O derretimento acelerado do gelo marinho no Ártico está provocando uma mudança química com potencial de afetar toda a cadeia alimentar da região. Um estudo publicado em 28 de maio de 2026 na revista Communications Earth & Environment mostra que a perda de gelo reduziu os níveis de nitrato nas águas superficiais, nutriente essencial para o crescimento do fitoplâncton, organismos microscópicos que sustentam a vida marinha desde a base.

A pesquisa foi conduzida por cientistas da Universidade de Edimburgo e de instituições parceiras da Noruega, Escócia, Dinamarca e Alemanha. Os pesquisadores analisaram dados coletados entre 1998 e 2023 no Estreito de Fram, passagem entre a Groenlândia e Svalbard, considerada uma das principais rotas de saída das águas do Oceano Ártico para o Atlântico.

Derretimento do gelo no Ártico altera nutrientes do oceano

De acordo com o estudo, o sistema entrou em uma nova fase por volta de 2009. A partir desse período, as concentrações de nitrato nas águas polares superficiais caíram de forma acentuada e não se recuperaram até o fim da série histórica analisada. Antes de 2009, a concentração média era de 3,1 micromolar; depois, caiu para 1,7 micromolar, com valores próximos de zero aparecendo com mais frequência.

O nitrato funciona como uma espécie de “fertilizante” natural para o fitoplâncton. Quando esse nutriente diminui, a produtividade desses organismos pode ser limitada, reduzindo a quantidade de energia disponível para espécies maiores, como zooplâncton, peixes, aves marinhas e mamíferos.

Fitoplâncton sustenta a cadeia alimentar marinha

O fitoplâncton é fundamental para o equilíbrio dos oceanos. Esses organismos realizam fotossíntese, servem de alimento para pequenos animais marinhos e ajudam a transferir energia para níveis mais altos da cadeia alimentar.

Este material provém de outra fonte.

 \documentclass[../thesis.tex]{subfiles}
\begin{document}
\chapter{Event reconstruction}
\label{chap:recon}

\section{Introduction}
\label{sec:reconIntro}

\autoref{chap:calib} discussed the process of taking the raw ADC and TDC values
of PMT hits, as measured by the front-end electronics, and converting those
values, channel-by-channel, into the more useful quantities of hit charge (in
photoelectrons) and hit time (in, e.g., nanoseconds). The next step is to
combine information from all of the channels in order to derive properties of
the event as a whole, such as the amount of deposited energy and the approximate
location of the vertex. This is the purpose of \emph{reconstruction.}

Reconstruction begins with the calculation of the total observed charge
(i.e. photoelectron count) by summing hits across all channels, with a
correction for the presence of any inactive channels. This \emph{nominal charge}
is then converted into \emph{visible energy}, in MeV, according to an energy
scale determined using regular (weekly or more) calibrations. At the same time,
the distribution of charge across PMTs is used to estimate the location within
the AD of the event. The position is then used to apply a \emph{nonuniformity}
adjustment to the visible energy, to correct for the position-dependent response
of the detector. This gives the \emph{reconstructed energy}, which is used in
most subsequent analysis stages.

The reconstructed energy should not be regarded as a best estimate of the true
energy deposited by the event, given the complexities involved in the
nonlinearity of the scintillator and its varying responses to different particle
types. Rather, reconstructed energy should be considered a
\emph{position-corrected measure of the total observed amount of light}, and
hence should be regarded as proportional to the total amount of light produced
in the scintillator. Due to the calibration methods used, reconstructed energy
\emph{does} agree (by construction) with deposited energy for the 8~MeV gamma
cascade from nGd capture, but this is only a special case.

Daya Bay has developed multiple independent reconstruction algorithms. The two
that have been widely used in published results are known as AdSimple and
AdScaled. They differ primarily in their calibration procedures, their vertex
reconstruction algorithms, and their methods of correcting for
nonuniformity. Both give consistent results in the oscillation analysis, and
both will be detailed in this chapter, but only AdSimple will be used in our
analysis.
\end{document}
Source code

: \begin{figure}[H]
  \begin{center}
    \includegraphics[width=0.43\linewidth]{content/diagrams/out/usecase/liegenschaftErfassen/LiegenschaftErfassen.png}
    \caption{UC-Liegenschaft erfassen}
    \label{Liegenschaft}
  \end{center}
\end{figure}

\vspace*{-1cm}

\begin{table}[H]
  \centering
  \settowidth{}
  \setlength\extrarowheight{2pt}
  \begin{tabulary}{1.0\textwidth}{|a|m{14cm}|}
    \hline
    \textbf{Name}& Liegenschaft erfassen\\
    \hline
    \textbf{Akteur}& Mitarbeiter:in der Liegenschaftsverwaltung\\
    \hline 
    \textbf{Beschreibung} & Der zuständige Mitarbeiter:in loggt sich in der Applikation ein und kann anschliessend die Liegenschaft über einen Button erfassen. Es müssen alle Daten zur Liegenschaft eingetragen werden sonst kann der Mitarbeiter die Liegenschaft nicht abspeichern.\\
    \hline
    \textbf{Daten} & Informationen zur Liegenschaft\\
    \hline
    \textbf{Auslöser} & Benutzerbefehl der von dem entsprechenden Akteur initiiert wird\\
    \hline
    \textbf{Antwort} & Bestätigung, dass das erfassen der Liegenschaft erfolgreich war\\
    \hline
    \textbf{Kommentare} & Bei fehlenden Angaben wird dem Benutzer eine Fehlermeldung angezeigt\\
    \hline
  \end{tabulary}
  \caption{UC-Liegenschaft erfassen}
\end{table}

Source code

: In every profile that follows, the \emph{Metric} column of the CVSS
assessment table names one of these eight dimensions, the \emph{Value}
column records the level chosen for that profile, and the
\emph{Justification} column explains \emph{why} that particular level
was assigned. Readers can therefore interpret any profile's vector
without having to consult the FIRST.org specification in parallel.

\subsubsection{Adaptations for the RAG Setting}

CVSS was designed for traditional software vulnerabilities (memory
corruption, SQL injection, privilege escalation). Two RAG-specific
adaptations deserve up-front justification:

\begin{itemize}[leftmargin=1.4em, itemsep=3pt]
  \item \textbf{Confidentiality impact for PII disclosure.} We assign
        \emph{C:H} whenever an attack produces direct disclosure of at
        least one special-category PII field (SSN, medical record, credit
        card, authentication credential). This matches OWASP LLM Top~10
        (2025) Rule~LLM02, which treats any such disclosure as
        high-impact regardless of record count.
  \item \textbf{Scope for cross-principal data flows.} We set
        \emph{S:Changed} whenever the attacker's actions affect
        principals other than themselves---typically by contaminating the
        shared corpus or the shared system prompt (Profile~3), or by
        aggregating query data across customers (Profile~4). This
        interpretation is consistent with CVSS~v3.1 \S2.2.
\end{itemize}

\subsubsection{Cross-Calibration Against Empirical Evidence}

Durante anos, cientistas acreditavam que a perda de gelo poderia aumentar a produção de fitoplâncton, já que mais luz solar chegaria à superfície do oceano. O novo estudo indica que essa relação mudou: com menos gelo e mais luz, a produtividade aumentou em algumas áreas, mas também acelerou processos no fundo do mar que removem nitrato da água.

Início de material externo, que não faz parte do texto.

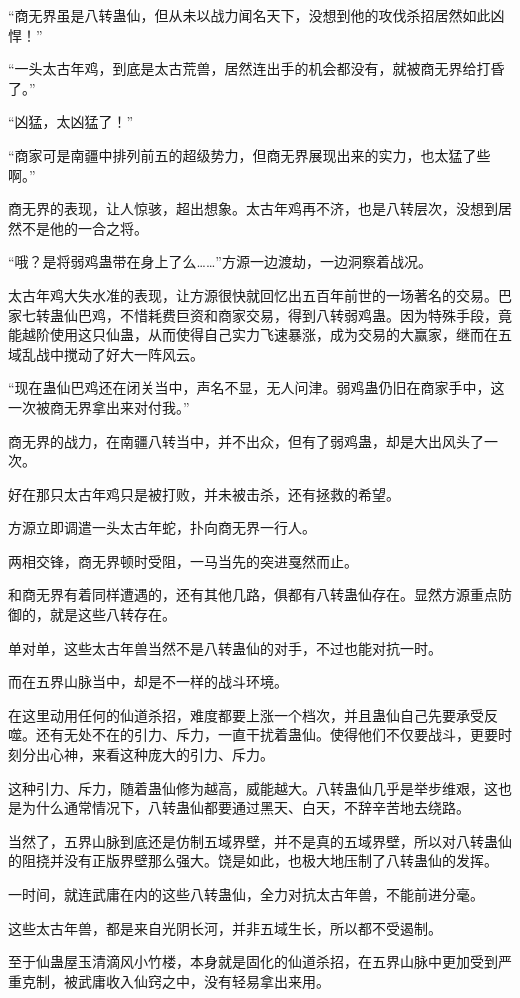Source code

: \begin{this_body}
“商无界虽是八转蛊仙，但从未以战力闻名天下，没想到他的攻伐杀招居然如此凶悍！”

“一头太古年鸡，到底是太古荒兽，居然连出手的机会都没有，就被商无界给打昏了。”

“凶猛，太凶猛了！”

“商家可是南疆中排列前五的超级势力，但商无界展现出来的实力，也太猛了些啊。”

商无界的表现，让人惊骇，超出想象。太古年鸡再不济，也是八转层次，没想到居然不是他的一合之将。

“哦？是将弱鸡蛊带在身上了么……”方源一边渡劫，一边洞察着战况。

太古年鸡大失水准的表现，让方源很快就回忆出五百年前世的一场著名的交易。巴家七转蛊仙巴鸡，不惜耗费巨资和商家交易，得到八转弱鸡蛊。因为特殊手段，竟能越阶使用这只仙蛊，从而使得自己实力飞速暴涨，成为交易的大赢家，继而在五域乱战中搅动了好大一阵风云。

“现在蛊仙巴鸡还在闭关当中，声名不显，无人问津。弱鸡蛊仍旧在商家手中，这一次被商无界拿出来对付我。”

商无界的战力，在南疆八转当中，并不出众，但有了弱鸡蛊，却是大出风头了一次。

好在那只太古年鸡只是被打败，并未被击杀，还有拯救的希望。

方源立即调遣一头太古年蛇，扑向商无界一行人。

两相交锋，商无界顿时受阻，一马当先的突进戛然而止。

和商无界有着同样遭遇的，还有其他几路，俱都有八转蛊仙存在。显然方源重点防御的，就是这些八转存在。

单对单，这些太古年兽当然不是八转蛊仙的对手，不过也能对抗一时。

而在五界山脉当中，却是不一样的战斗环境。

在这里动用任何的仙道杀招，难度都要上涨一个档次，并且蛊仙自己先要承受反噬。还有无处不在的引力、斥力，一直干扰着蛊仙。使得他们不仅要战斗，更要时刻分出心神，来看这种庞大的引力、斥力。

这种引力、斥力，随着蛊仙修为越高，威能越大。八转蛊仙几乎是举步维艰，这也是为什么通常情况下，八转蛊仙都要通过黑天、白天，不辞辛苦地去绕路。

当然了，五界山脉到底还是仿制五域界壁，并不是真的五域界壁，所以对八转蛊仙的阻挠并没有正版界壁那么强大。饶是如此，也极大地压制了八转蛊仙的发挥。

一时间，就连武庸在内的这些八转蛊仙，全力对抗太古年兽，不能前进分毫。

这些太古年兽，都是来自光阴长河，并非五域生长，所以都不受遏制。

至于仙蛊屋玉清滴风小竹楼，本身就是固化的仙道杀招，在五界山脉中更加受到严重克制，被武庸收入仙窍之中，没有轻易拿出来用。


\end{this_body}
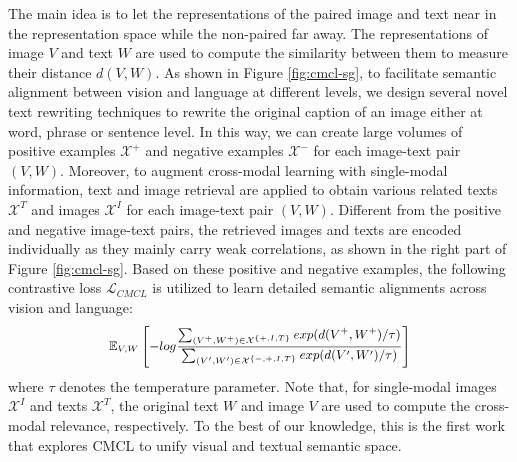 \documentclass[11pt,a4paper]{article}
\begin{document}
The main idea is to let the representations of the paired image and text near in the representation space while the non-paired far away.
The representations of image $V$ and text $W$ are used to compute the similarity between them to measure their distance $d(V, W)$.
As shown in Figure \ref{fig:cmcl-sg}, to facilitate semantic alignment between vision and language at different levels, we design several novel text rewriting techniques to rewrite the original caption of an image either at word, phrase or sentence level.
In this way, we can create large volumes of positive examples $\mathcal{X^+}$ and negative examples $\mathcal{X^-}$ for each image-text pair $(V, W)$.
Moreover, to augment cross-modal learning with single-modal information, text and image retrieval are applied to obtain various related texts $\mathcal{X}^T$ and images $\mathcal{X}^I$ for each image-text pair $(V, W)$.
Different from the positive and negative image-text pairs, the retrieved images and texts are encoded individually as they  mainly carry weak correlations, as shown in the right part of Figure \ref{fig:cmcl-sg}.
Based on these positive and negative examples, the following contrastive loss $\mathcal{L}_{CMCL}$ is utilized to learn detailed semantic alignments across vision and language:
\begin{equation}
\small
\begin{aligned}
      \mathbb{E}_{V,W} \left[ -log \frac{\sum_{(V^+,W^+) \in \mathcal{X}^{\{+,I,T\}}} exp(d(V^+,W^+)/ \tau)} {\sum_{(V',W') \in \mathcal{X}^{\{-,+,I,T\}}} exp(d(V',W')/ \tau)} \right]
\end{aligned}
\label{eq-cmcl}
\end{equation}
where $\tau$ denotes the temperature parameter. Note that, for single-modal images $\mathcal{X}^I$ and texts $\mathcal{X}^T$, the original text $W$ and image $V$ are used to compute the cross-modal relevance, respectively. To the best of our knowledge, this is the first work that explores CMCL to unify visual and textual semantic space.
\end{document}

Esse processo é chamado de desnitrificação bentônica. Ele ocorre em regiões rasas da plataforma continental, onde o nitrato é convertido em gás nitrogênio e deixa de ficar disponível para os organismos que dependem dele. Segundo os pesquisadores, esse mecanismo ganhou força especialmente nas plataformas da Sibéria e do Alasca.

Mudança pode favorecer organismos menores

A queda do nitrato pode alterar quais tipos de fitoplâncton conseguem prosperar no Ártico. Segundo os cientistas, ambientes com menos nitrato tendem a favorecer espécies menores, que transferem energia de forma menos eficiente para animais maiores.

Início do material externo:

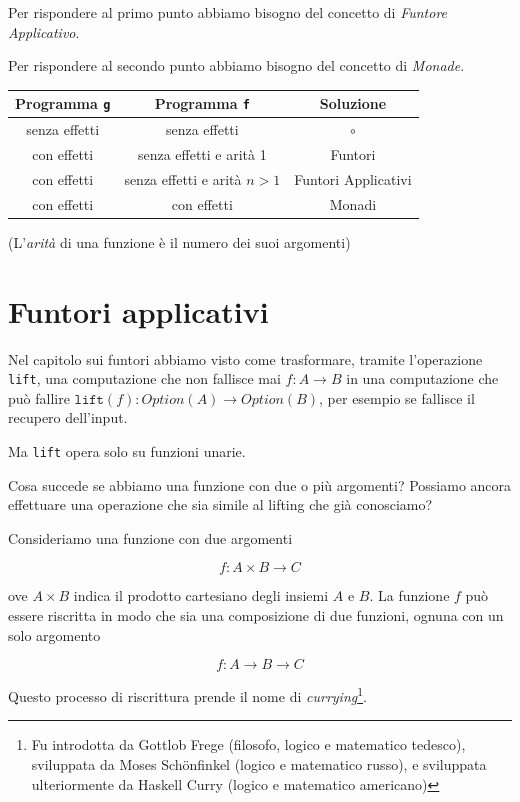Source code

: \documentclass[12pt]{article}
\theoremstyle{definition}
\begin{document}
Per rispondere al primo punto abbiamo bisogno del concetto di \emph{Funtore Applicativo}.

Per rispondere al secondo punto abbiamo bisogno del concetto di \emph{Monade}.

\begin{center}
\bgroup
\def\arraystretch{1.5}
\begin{tabular}{ |c|c|c| }
\hline
Programma \texttt{g} & Programma \texttt{f} & Soluzione \\
\hline
senza effetti & senza effetti & $\circ$ \\
\hline
con effetti & senza effetti e arità 1 & Funtori \\
\hline
con effetti & senza effetti e arità $n > 1$ & Funtori Applicativi \\
\hline
con effetti & con effetti & Monadi \\
\hline
\end{tabular}
\egroup
\end{center}

(L'\emph{arità} di una funzione è il numero dei suoi argomenti)

\newpage

\section{Funtori applicativi}

Nel capitolo sui funtori abbiamo visto come trasformare, tramite l'operazione \texttt{lift},
una computazione che non fallisce mai $f: A \rightarrow B$ in una computazione che può fallire $\texttt{lift}(f): Option(A) \rightarrow Option(B)$,
per esempio se fallisce il recupero dell'input.

Ma \texttt{lift} opera solo su funzioni unarie.

Cosa succede se abbiamo una funzione con due o più argomenti?
Possiamo ancora effettuare una operazione che sia simile al lifting che già conosciamo?

Consideriamo una funzione con due argomenti

$$
f: A \times B \rightarrow C
$$

ove $A \times B$ indica il prodotto cartesiano degli insiemi $A$ e $B$.
La funzione $f$ può essere riscritta in modo che sia una composizione di due funzioni, ognuna con un solo argomento

$$
f: A \rightarrow B \rightarrow C
$$

Questo processo di riscrittura prende il nome di \emph{currying}\footnote{Fu introdotta da Gottlob Frege (filosofo, logico e matematico tedesco), sviluppata da Moses Schönfinkel (logico e matematico russo), e sviluppata ulteriormente da Haskell Curry (logico e matematico americano)}.
\end{document}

Isso significa que a mudança não afeta apenas microrganismos invisíveis a olho nu. Ela pode chegar a peixes, aves, baleias e outros animais que dependem de uma cadeia alimentar produtiva. Os pesquisadores alertam que as consequências completas ainda precisam ser acompanhadas, inclusive em regiões conectadas ao Ártico, como o Atlântico Norte.

Oceano também pode armazenar menos carbono

Além do impacto sobre a vida marinha, a redução do fitoplâncton pode afetar a capacidade do oceano de retirar dióxido de carbono da atmosfera. Esses organismos absorvem carbono durante a fotossíntese e parte desse material pode afundar, ajudando no armazenamento de carbono em águas profundas.

Se a produtividade do fitoplâncton for limitada pela falta de nutrientes, esse mecanismo natural pode se tornar menos eficiente. Por isso, a mudança observada no Ártico não é apenas uma questão ambiental regional, mas também um alerta climático global.

Ártico exige monitoramento contínuo

O estudo também mostra que o Ártico está mudando rapidamente. Desde 1990, a concentração de gelo marinho em setembro nas plataformas da Sibéria e do Alasca caiu cerca de 50%, enquanto o tempo médio de permanência do gelo no Oceano Ártico passou de 4,3 para 2,7 anos.

Para os pesquisadores, o ecossistema pode ter passado por um ponto de inflexão por volta de 2009. A recomendação é ampliar o monitoramento químico e biológico das águas do Ártico para entender como a perda de nitrato afetará a pesca, a biodiversidade e o papel dos oceanos no equilíbrio climático.